Abstract.  Take any countable model of set theory $\langle M,\in^M\rangle\models\text{ZFC}$, whether well-founded or not, and consider the corresponding inclusion relation $\langle M,\newcommand\of{\subseteq}\of^M\rangle$.  All such models, we prove, are isomorphic. Indeed, if $\langle M,\in^M\rangle$ is a countable model of set theory — a very weak theory suffices, including finite set theory, if one excludes the $\omega$-standard models with no infinite sets and the $\omega$-standard models with an amorphous set — then the corresponding inclusion reduct $\langle M,\of^M\rangle$ is an $\omega$-saturated model of the theory we have called set-theoretic mereology. Since this is a complete theory, it follows by the back-and-forth construction that all such countable saturated models are isomorphic. Thus, the inclusion relation $\langle M,\of^M\rangle$ knows essentially nothing about the theory of the set-theoretic structure $\langle M,\in^M\rangle$ from which it arose. Analogous results hold also for class theories such as Gödel-Bernays set theory and Kelley-Morse set theory.

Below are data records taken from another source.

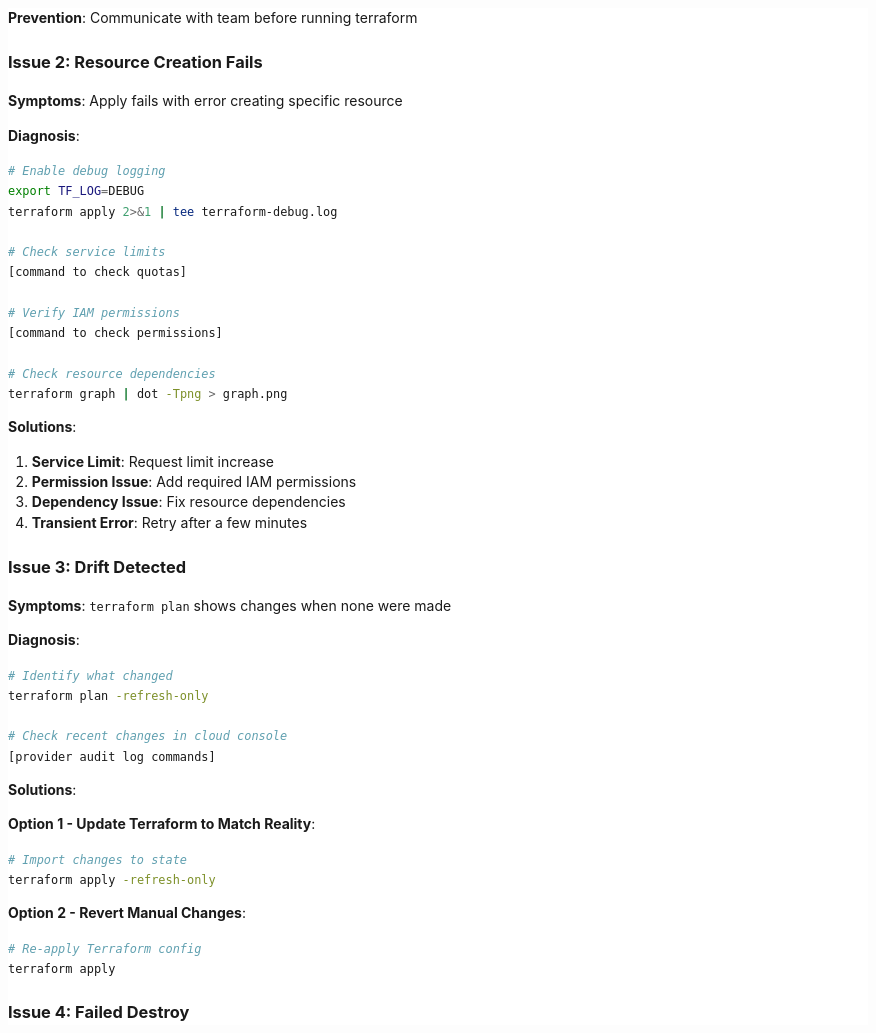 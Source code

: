 **Prevention**: Communicate with team before running terraform

### Issue 2: Resource Creation Fails

**Symptoms**: Apply fails with error creating specific resource

**Diagnosis**:
```bash
# Enable debug logging
export TF_LOG=DEBUG
terraform apply 2>&1 | tee terraform-debug.log

# Check service limits
[command to check quotas]

# Verify IAM permissions
[command to check permissions]

# Check resource dependencies
terraform graph | dot -Tpng > graph.png
```

**Solutions**:

1. **Service Limit**: Request limit increase
2. **Permission Issue**: Add required IAM permissions
3. **Dependency Issue**: Fix resource dependencies
4. **Transient Error**: Retry after a few minutes

### Issue 3: Drift Detected

**Symptoms**: `terraform plan` shows changes when none were made

**Diagnosis**:
```bash
# Identify what changed
terraform plan -refresh-only

# Check recent changes in cloud console
[provider audit log commands]
```

**Solutions**:

**Option 1 - Update Terraform to Match Reality**:
```bash
# Import changes to state
terraform apply -refresh-only
```

**Option 2 - Revert Manual Changes**:
```bash
# Re-apply Terraform config
terraform apply
```

### Issue 4: Failed Destroy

This is joint work with Makoto Kikuchi, and our paper is available at

J. D. Hamkins and M. Kikuchi, The inclusion relations of the countable models of set theory are all isomorphic, manuscript under review.

Our previous work, upon which these results build, is available at:

J. D. Hamkins and M. Kikuchi, Set-theoretic mereology, Logic and Logical Philosophy, special issue “Mereology and beyond, part II”, vol. 25, iss. 3, pp. 1-24, 2016.